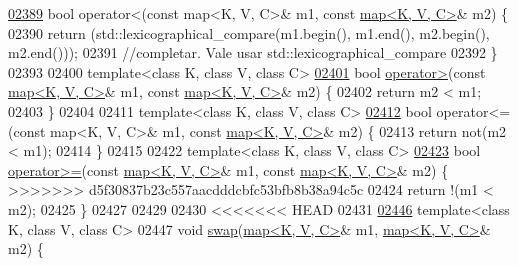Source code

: \begin{DoxyCode}
\hyperlink{classaed2_1_1map_a8ff07f6a24c290ea7e8f63ec7ab24f8d_a8ff07f6a24c290ea7e8f63ec7ab24f8d}{02389} \textcolor{keywordtype}{bool} operator<(const map<K, V, C>& m1, \textcolor{keyword}{const} \hyperlink{classaed2_1_1map}{map<K, V, C>}& m2) \{
02390     \textcolor{keywordflow}{return} (std::lexicographical\_compare(m1.begin(), m1.end(), m2.begin(), m2.end()));
02391     \textcolor{comment}{//completar.  Vale usar std::lexicographical\_compare}
02392 \}
02393 
02400 \textcolor{keyword}{template}<\textcolor{keyword}{class} K, \textcolor{keyword}{class} V, \textcolor{keyword}{class} C>
\hyperlink{classaed2_1_1map_a2000cd874b72034ce7fe730c811b6c63_a2000cd874b72034ce7fe730c811b6c63}{02401} \textcolor{keywordtype}{bool} \hyperlink{classaed2_1_1map_a2000cd874b72034ce7fe730c811b6c63_a2000cd874b72034ce7fe730c811b6c63}{operator>}(\textcolor{keyword}{const} \hyperlink{classaed2_1_1map}{map<K, V, C>}& m1, \textcolor{keyword}{const} \hyperlink{classaed2_1_1map}{map<K, V, C>}& m2) \{
02402     \textcolor{keywordflow}{return} m2 < m1;
02403 \}
02404 
02411 \textcolor{keyword}{template}<\textcolor{keyword}{class} K, \textcolor{keyword}{class} V, \textcolor{keyword}{class} C>
\hyperlink{classaed2_1_1map_afe374b37f17263d0cad3ee19a590d208_afe374b37f17263d0cad3ee19a590d208}{02412} \textcolor{keywordtype}{bool} operator<=(const map<K, V, C>& m1, \textcolor{keyword}{const} \hyperlink{classaed2_1_1map}{map<K, V, C>}& m2) \{
02413     \textcolor{keywordflow}{return} not(m2 < m1);
02414 \}
02415 
02422 \textcolor{keyword}{template}<\textcolor{keyword}{class} K, \textcolor{keyword}{class} V, \textcolor{keyword}{class} C>
\hyperlink{classaed2_1_1map_a093a6d1a055339c5fc6297a1d47a9159_a093a6d1a055339c5fc6297a1d47a9159}{02423} \textcolor{keywordtype}{bool} \hyperlink{classaed2_1_1map_a093a6d1a055339c5fc6297a1d47a9159_a093a6d1a055339c5fc6297a1d47a9159}{operator>=}(\textcolor{keyword}{const} \hyperlink{classaed2_1_1map}{map<K, V, C>}& m1, \textcolor{keyword}{const} \hyperlink{classaed2_1_1map}{map<K, V, C>}& m2) \{
>>>>>>> d5f30837b23c557aacdddcbfc53bfb8b38a94c5c
02424     \textcolor{keywordflow}{return} !(m1 < m2);
02425 \}
02427 
02429 
02430 
<<<<<<< HEAD
02431 
\hypertarget{map3_8h_source_l02446}{}\hyperlink{classaed2_1_1map_a119cb2938bbc11c25ebd4fb824782a72_a119cb2938bbc11c25ebd4fb824782a72}{02446} \textcolor{keyword}{template}<\textcolor{keyword}{class} K, \textcolor{keyword}{class} V, \textcolor{keyword}{class} C>
02447 \textcolor{keywordtype}{void} \hyperlink{namespaceaed2_ab24ac4be44835194ce27a61969e4a292_ab24ac4be44835194ce27a61969e4a292}{swap}(\hyperlink{classaed2_1_1map}{map<K, V, C>}& m1, \hyperlink{classaed2_1_1map}{map<K, V, C>}& m2) \{

\end{DoxyCode}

__What the task asks__.
Provide the number of lines above in which the word "lexicographical" appears, with no further words.

__Response below__.
2